Rallies across Spain call for dialogue, support of Catalonia
Catalan leader Carles Puigdemont and lawmakers are planning to declare the region's independence Oct. 10.
Thousands of demonstrators dressed in white are gathered in front of municipalities across Spain calling for dialogue among the people regarding government repression against pro-independence Catalans.
#Hablamos, or Let’s talk, a hashtag movement created by a Madrid publicity agency and now comprised of various social movements, convoked the Spanish public to show up in white clothing and without political flags, at noon, local time. Thousands of people have come out carrying white banners in front of the main plazas of Madrid, Barcelona, Cadiz, Cordoba, and Valladolid, and hundreds in Huelva, in the south.
The hashtag organizers released a statement which said, “Spain is better than its political leaders. They have planted hate and division among us … We don’t want them to use us ... or lie to us. We are much bigger than that. The people will create dialogue and peaceful coexistence, not the political leaders.”
It continued, “We have to end the spiral of conflict … Democracy and dialogue are the ways to lasting and strong agreements” within the country.

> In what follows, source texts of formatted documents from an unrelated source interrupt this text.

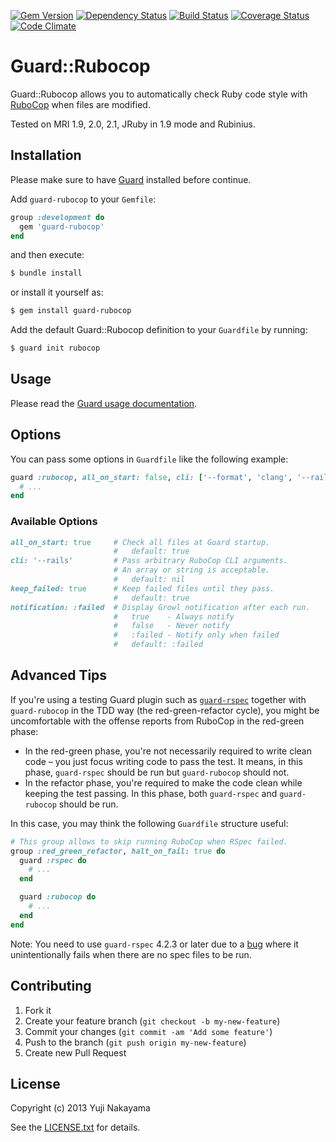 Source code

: [![Gem Version](http://img.shields.io/gem/v/guard-rubocop.svg)](http://badge.fury.io/rb/guard-rubocop)
[![Dependency Status](http://img.shields.io/gemnasium/yujinakayama/guard-rubocop.svg)](https://gemnasium.com/yujinakayama/guard-rubocop)
[![Build Status](http://img.shields.io/travis/yujinakayama/guard-rubocop/master.svg)](https://travis-ci.org/yujinakayama/guard-rubocop)
[![Coverage Status](http://img.shields.io/coveralls/yujinakayama/guard-rubocop/master.svg)](https://coveralls.io/r/yujinakayama/guard-rubocop)
[![Code Climate](http://img.shields.io/codeclimate/github/yujinakayama/guard-rubocop.svg)](https://codeclimate.com/github/yujinakayama/guard-rubocop)

# Guard::Rubocop

Guard::Rubocop allows you to automatically check Ruby code style with [RuboCop](https://github.com/bbatsov/rubocop) when files are modified.

Tested on MRI 1.9, 2.0, 2.1, JRuby in 1.9 mode and Rubinius.

## Installation

Please make sure to have [Guard](https://github.com/guard/guard) installed before continue.

Add `guard-rubocop` to your `Gemfile`:

```ruby
group :development do
  gem 'guard-rubocop'
end
```

and then execute:

```sh
$ bundle install
```

or install it yourself as:

```sh
$ gem install guard-rubocop
```

Add the default Guard::Rubocop definition to your `Guardfile` by running:

```sh
$ guard init rubocop
```

## Usage

Please read the [Guard usage documentation](https://github.com/guard/guard#readme).

## Options

You can pass some options in `Guardfile` like the following example:

```ruby
guard :rubocop, all_on_start: false, cli: ['--format', 'clang', '--rails'] do
  # ...
end
```

### Available Options

```ruby
all_on_start: true     # Check all files at Guard startup.
                       #   default: true
cli: '--rails'         # Pass arbitrary RuboCop CLI arguments.
                       # An array or string is acceptable.
                       #   default: nil
keep_failed: true      # Keep failed files until they pass.
                       #   default: true
notification: :failed  # Display Growl notification after each run.
                       #   true    - Always notify
                       #   false   - Never notify
                       #   :failed - Notify only when failed
                       #   default: :failed
```

## Advanced Tips

If you're using a testing Guard plugin such as [`guard-rspec`](https://github.com/guard/guard-rspec) together with `guard-rubocop` in the TDD way (the red-green-refactor cycle),
you might be uncomfortable with the offense reports from RuboCop in the red-green phase:

* In the red-green phase, you're not necessarily required to write clean code – you just focus writing code to pass the test. It means, in this phase, `guard-rspec` should be run but `guard-rubocop` should not.
* In the refactor phase, you're required to make the code clean while keeping the test passing. In this phase, both `guard-rspec` and `guard-rubocop` should be run.

In this case, you may think the following `Guardfile` structure useful:

```ruby
# This group allows to skip running RuboCop when RSpec failed.
group :red_green_refactor, halt_on_fail: true do
  guard :rspec do
    # ...
  end

  guard :rubocop do
    # ...
  end
end
```

Note: You need to use `guard-rspec` 4.2.3 or later due to a [bug](https://github.com/guard/guard-rspec/pull/234) where it unintentionally fails when there are no spec files to be run.

## Contributing

1. Fork it
2. Create your feature branch (`git checkout -b my-new-feature`)
3. Commit your changes (`git commit -am 'Add some feature'`)
4. Push to the branch (`git push origin my-new-feature`)
5. Create new Pull Request

## License

Copyright (c) 2013 Yuji Nakayama

See the [LICENSE.txt](LICENSE.txt) for details.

Over 800 Catalan voters were injured by national police forces, who used batons and rubber bullets to try to prevent them from participating in the Oct. 1 independence referendum.

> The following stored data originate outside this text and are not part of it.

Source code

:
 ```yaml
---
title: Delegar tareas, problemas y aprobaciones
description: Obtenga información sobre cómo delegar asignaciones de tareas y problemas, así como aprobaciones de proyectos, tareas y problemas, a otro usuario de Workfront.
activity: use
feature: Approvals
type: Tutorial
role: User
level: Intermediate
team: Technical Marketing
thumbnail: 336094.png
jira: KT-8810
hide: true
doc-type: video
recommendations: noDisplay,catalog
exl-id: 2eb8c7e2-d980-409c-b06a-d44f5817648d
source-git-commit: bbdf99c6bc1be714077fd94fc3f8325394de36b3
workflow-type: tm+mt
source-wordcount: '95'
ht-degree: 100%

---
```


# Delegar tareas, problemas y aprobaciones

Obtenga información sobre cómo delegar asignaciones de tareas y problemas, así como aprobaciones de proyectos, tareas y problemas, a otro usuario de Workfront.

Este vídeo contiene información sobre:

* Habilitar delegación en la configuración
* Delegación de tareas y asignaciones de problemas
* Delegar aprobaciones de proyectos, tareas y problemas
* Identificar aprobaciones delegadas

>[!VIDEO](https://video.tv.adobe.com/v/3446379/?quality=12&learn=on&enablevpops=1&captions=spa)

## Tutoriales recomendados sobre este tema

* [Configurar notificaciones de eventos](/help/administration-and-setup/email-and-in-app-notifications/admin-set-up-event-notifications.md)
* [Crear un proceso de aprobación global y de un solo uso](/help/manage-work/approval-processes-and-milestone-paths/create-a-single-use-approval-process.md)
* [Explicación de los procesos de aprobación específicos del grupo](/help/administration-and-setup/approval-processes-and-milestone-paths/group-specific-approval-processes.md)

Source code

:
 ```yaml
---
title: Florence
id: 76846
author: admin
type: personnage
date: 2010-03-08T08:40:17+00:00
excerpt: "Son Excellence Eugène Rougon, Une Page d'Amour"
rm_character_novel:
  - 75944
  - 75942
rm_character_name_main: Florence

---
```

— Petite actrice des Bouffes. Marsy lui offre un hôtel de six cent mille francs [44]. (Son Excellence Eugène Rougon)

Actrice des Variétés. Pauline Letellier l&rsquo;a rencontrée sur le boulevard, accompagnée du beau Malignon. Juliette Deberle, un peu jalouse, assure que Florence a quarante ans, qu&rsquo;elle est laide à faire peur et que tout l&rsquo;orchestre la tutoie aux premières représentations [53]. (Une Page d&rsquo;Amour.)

Meanwhile, Prime Minister Mariano Rajoy's government has ordered an additional 150 special forces from the civil guard to patrol parts of Catalonia. These armed forces are concentrated in the Barcelona Prat airport and border areas of Catalonia in apparent preparation for a declaration of independence by the region. This is on top of the existing 5,000 national police forces that arrived in Catalonia two weeks ago to patrol the region.

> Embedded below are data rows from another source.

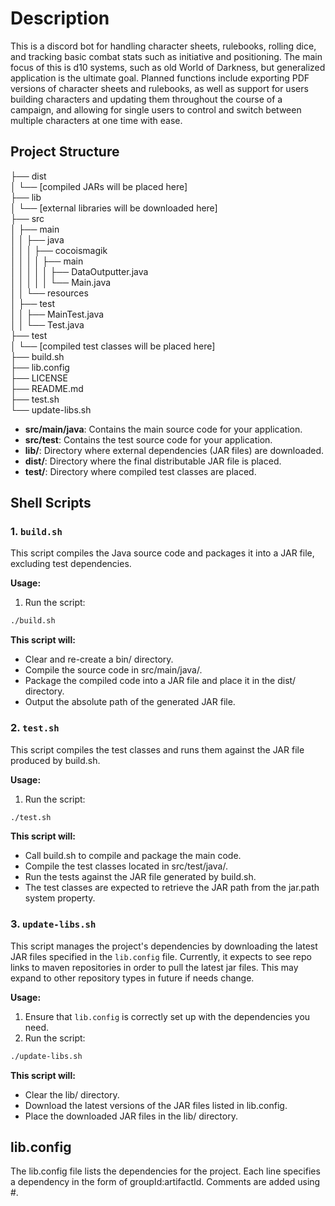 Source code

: # Description
This is a discord bot for handling character sheets, rulebooks, rolling dice, and tracking basic combat stats such as initiative and positioning. The main focus of this is d10 systems, such as old World of Darkness, but generalized application is the ultimate goal. Planned functions include exporting PDF versions of character sheets and rulebooks, as well as support for users building characters and updating them throughout the course of a campaign, and allowing for single users to control and switch between multiple characters at one time with ease.

## Project Structure
├── dist\
│ └── [compiled JARs will be placed here]\
├── lib\
│ └── [external libraries will be downloaded here]\
├── src\
│ ├── main\
│ │ ├── java\
│ │ │ ├── cocoismagik\
│ │ │ │ ├── main\
│ │ │ │ │ ├── DataOutputter.java\
│ │ │ │ │ └── Main.java\
│ │ └── resources\
│ ├── test\
│ │ ├── MainTest.java\
│ │ └── Test.java\
├── test\
│ └── [compiled test classes will be placed here]\
├── build.sh\
├── lib.config\
├── LICENSE\
├── README.md\
├── test.sh\
└── update-libs.sh

- **src/main/java**: Contains the main source code for your application.
- **src/test**: Contains the test source code for your application.
- **lib/**: Directory where external dependencies (JAR files) are downloaded.
- **dist/**: Directory where the final distributable JAR file is placed.
- **test/**: Directory where compiled test classes are placed.

## Shell Scripts
### 1. `build.sh`
This script compiles the Java source code and packages it into a JAR file, excluding test dependencies.

**Usage:**
1. Run the script:
```bash
./build.sh
```

**This script will:**
- Clear and re-create a bin/ directory.
- Compile the source code in src/main/java/.
- Package the compiled code into a JAR file and place it in the dist/ directory.
- Output the absolute path of the generated JAR file.

### 2. `test.sh`
This script compiles the test classes and runs them against the JAR file produced by build.sh.

**Usage:**
1. Run the script:
```bash
./test.sh
```
**This script will:**
- Call build.sh to compile and package the main code.
- Compile the test classes located in src/test/java/.
- Run the tests against the JAR file generated by build.sh.
- The test classes are expected to retrieve the JAR path from the jar.path system property.

### 3. `update-libs.sh`
This script manages the project's dependencies by downloading the latest JAR files specified in the `lib.config` file. Currently, it expects to see repo links to maven repositories in order to pull the latest jar files. This may expand to other repository types in future if needs change.

**Usage:**
1. Ensure that `lib.config` is correctly set up with the dependencies you need.
2. Run the script:
```bash
./update-libs.sh
```
**This script will:**
- Clear the lib/ directory.
- Download the latest versions of the JAR files listed in lib.config.
- Place the downloaded JAR files in the lib/ directory.

## lib.config
The lib.config file lists the dependencies for the project. Each line specifies a dependency in the form of groupId:artifactId. Comments are added using #.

Catalan leader Carles Puigdemont and lawmakers are planning to declare the region's independence Oct. 10 at 6 pm, local time. Puigdemont was originally set to make this declaration Oct. 9, but the move was blocked by the Spanish Constitutional Court.
Results from the independence vote show that, despite political repression, including confiscating millions of blank ballots and 100 ballot boxes and police violence against voters, 2.3 million citizens, or 43 percent of the Catalan population, cast their ballots. Of them, 90.18 percent favored a breakaway from Spain.